### The task
Find the lines below that contain the string "https". Copy each one.

Stored data
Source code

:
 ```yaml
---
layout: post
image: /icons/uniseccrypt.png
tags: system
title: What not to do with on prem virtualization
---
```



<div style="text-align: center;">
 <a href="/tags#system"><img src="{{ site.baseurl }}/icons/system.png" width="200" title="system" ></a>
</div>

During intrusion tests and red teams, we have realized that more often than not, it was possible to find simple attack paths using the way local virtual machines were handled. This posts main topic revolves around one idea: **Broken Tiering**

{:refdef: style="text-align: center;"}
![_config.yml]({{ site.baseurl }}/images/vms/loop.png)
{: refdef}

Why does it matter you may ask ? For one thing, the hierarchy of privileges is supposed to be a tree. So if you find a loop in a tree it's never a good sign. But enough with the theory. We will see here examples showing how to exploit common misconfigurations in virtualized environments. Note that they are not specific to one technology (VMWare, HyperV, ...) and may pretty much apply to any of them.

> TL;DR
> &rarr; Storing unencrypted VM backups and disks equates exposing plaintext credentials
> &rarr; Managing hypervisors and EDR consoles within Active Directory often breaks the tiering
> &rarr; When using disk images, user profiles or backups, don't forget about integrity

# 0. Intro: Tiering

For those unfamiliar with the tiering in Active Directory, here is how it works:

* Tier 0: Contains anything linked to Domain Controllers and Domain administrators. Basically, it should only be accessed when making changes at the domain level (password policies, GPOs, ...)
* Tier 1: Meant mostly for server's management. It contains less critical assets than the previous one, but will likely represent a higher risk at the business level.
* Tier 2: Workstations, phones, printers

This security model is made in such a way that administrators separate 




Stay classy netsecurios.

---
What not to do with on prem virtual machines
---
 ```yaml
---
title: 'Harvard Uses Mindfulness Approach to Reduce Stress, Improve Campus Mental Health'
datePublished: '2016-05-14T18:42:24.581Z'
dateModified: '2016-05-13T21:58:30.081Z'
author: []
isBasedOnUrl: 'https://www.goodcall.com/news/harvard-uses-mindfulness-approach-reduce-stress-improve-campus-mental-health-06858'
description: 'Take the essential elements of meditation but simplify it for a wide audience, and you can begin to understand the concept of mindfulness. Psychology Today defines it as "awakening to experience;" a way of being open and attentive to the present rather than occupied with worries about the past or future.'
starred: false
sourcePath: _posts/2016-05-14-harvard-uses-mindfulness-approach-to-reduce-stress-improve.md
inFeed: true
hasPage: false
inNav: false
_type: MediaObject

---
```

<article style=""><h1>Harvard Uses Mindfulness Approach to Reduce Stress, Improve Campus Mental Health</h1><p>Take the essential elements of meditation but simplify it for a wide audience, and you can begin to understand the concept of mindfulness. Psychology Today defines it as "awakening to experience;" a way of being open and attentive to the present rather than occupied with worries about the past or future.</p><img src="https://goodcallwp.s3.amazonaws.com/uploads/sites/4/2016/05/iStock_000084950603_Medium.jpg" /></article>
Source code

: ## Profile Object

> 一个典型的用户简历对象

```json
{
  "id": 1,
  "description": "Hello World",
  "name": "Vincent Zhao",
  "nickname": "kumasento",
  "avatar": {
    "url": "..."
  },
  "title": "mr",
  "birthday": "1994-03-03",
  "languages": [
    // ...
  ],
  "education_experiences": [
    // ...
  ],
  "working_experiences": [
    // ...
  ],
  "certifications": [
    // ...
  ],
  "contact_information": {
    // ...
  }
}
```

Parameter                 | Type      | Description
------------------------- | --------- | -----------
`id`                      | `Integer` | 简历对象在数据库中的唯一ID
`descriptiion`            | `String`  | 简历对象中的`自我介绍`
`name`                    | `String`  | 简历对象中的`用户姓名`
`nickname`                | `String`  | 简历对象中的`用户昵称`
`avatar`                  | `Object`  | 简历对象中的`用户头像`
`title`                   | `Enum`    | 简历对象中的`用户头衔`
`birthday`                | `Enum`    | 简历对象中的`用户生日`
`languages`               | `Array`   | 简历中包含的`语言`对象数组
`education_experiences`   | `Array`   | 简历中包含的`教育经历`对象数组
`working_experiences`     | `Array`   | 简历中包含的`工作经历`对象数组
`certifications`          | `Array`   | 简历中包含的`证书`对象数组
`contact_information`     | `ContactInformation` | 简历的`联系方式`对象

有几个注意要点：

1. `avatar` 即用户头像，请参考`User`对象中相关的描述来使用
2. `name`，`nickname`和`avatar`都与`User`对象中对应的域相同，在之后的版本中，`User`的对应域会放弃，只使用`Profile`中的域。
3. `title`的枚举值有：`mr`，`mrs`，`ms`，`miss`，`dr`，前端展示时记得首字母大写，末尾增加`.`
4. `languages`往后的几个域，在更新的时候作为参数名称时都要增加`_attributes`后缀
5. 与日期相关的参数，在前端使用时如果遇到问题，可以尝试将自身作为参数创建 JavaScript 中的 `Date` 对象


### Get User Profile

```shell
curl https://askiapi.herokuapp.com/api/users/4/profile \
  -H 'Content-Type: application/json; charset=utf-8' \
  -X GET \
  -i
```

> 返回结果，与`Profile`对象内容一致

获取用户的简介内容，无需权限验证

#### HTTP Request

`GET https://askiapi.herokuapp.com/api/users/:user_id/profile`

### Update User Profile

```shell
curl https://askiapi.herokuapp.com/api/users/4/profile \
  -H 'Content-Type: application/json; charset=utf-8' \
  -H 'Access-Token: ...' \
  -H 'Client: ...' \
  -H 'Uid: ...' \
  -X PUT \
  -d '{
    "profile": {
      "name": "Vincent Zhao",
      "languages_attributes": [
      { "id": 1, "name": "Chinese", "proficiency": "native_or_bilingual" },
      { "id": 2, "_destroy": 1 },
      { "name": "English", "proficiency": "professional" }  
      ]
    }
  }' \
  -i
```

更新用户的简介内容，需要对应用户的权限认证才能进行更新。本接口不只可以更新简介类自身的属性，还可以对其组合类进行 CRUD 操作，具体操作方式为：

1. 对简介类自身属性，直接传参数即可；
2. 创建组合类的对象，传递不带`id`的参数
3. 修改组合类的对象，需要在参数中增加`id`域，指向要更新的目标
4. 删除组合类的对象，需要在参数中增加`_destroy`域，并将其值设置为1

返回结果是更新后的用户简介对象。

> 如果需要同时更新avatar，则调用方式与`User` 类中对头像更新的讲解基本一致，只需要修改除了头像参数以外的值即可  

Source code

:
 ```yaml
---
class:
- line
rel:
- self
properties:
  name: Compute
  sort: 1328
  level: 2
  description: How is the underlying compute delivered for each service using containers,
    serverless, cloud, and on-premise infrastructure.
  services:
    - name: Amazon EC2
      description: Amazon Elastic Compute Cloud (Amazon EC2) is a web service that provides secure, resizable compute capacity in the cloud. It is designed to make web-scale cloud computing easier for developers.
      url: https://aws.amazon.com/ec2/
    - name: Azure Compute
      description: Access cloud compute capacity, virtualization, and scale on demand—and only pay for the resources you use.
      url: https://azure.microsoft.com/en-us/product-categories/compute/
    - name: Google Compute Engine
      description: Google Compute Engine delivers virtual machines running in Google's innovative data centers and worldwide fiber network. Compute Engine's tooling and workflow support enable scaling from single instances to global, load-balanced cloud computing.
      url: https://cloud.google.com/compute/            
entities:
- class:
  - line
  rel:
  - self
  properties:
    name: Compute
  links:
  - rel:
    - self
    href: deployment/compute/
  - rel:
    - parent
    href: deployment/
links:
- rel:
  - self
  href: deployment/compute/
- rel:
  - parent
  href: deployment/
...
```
==
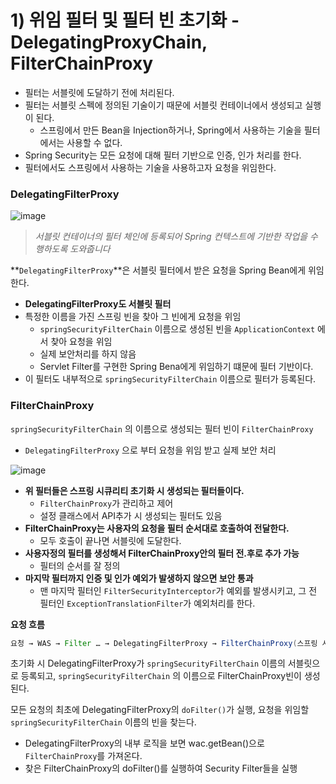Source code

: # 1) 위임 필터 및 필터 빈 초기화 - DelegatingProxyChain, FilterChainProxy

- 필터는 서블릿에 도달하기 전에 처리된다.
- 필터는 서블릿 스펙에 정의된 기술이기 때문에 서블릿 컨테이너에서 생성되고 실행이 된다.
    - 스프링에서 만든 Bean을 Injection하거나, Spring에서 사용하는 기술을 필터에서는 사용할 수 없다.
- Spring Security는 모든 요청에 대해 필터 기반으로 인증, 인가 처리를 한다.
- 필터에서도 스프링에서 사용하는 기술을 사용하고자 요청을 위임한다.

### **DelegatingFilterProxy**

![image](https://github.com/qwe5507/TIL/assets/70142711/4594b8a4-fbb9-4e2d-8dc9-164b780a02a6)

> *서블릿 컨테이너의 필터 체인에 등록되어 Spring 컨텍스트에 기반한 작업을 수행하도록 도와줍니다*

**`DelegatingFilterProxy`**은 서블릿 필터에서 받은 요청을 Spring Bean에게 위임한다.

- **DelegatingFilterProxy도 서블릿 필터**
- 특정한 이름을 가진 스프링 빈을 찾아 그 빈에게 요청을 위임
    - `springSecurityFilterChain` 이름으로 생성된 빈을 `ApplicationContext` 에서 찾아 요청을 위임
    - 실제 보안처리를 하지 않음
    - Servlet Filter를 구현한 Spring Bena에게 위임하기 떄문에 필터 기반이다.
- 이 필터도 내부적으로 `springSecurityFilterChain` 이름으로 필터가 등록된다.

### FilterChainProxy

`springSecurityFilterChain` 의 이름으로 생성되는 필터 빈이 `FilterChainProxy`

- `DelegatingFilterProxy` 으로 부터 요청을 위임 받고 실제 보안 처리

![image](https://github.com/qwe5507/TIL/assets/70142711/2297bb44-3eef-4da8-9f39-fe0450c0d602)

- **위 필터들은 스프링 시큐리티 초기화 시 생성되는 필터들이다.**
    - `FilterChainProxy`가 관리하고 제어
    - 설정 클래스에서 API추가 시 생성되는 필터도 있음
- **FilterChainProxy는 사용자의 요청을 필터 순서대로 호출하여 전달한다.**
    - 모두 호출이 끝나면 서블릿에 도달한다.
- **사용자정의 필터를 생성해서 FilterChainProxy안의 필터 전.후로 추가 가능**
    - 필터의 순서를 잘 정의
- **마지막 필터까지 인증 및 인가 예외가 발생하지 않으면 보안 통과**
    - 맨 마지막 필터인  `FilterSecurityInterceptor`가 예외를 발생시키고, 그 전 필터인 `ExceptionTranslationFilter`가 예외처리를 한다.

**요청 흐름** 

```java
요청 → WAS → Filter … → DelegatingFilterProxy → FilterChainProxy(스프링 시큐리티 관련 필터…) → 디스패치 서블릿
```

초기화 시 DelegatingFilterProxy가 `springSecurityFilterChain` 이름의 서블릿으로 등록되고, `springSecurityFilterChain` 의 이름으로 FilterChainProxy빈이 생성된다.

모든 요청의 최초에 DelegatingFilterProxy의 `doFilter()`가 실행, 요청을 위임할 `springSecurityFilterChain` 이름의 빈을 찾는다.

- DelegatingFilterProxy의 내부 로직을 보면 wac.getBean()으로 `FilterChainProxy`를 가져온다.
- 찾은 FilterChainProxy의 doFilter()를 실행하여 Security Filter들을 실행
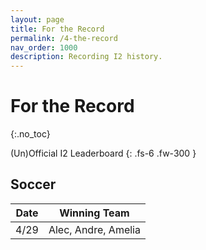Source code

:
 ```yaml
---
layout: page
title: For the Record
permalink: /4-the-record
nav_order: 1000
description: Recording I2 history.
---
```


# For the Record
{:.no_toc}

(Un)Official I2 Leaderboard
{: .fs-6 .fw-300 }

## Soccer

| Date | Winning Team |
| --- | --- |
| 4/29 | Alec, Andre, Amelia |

### Output of the task
isBasedOnUrl: 'https://www.goodcall.com/news/harvard-uses-mindfulness-approach-reduce-stress-improve-campus-mental-health-06858'
<article style=""><h1>Harvard Uses Mindfulness Approach to Reduce Stress, Improve Campus Mental Health</h1><p>Take the essential elements of meditation but simplify it for a wide audience, and you can begin to understand the concept of mindfulness. Psychology Today defines it as "awakening to experience;" a way of being open and attentive to the present rather than occupied with worries about the past or future.</p><img src="https://goodcallwp.s3.amazonaws.com/uploads/sites/4/2016/05/iStock_000084950603_Medium.jpg" /></article>
curl https://askiapi.herokuapp.com/api/users/4/profile \
`GET https://askiapi.herokuapp.com/api/users/:user_id/profile`
curl https://askiapi.herokuapp.com/api/users/4/profile \
      url: https://aws.amazon.com/ec2/
      url: https://azure.microsoft.com/en-us/product-categories/compute/
      url: https://cloud.google.com/compute/            
![image](https://github.com/qwe5507/TIL/assets/70142711/4594b8a4-fbb9-4e2d-8dc9-164b780a02a6)
![image](https://github.com/qwe5507/TIL/assets/70142711/2297bb44-3eef-4da8-9f39-fe0450c0d602)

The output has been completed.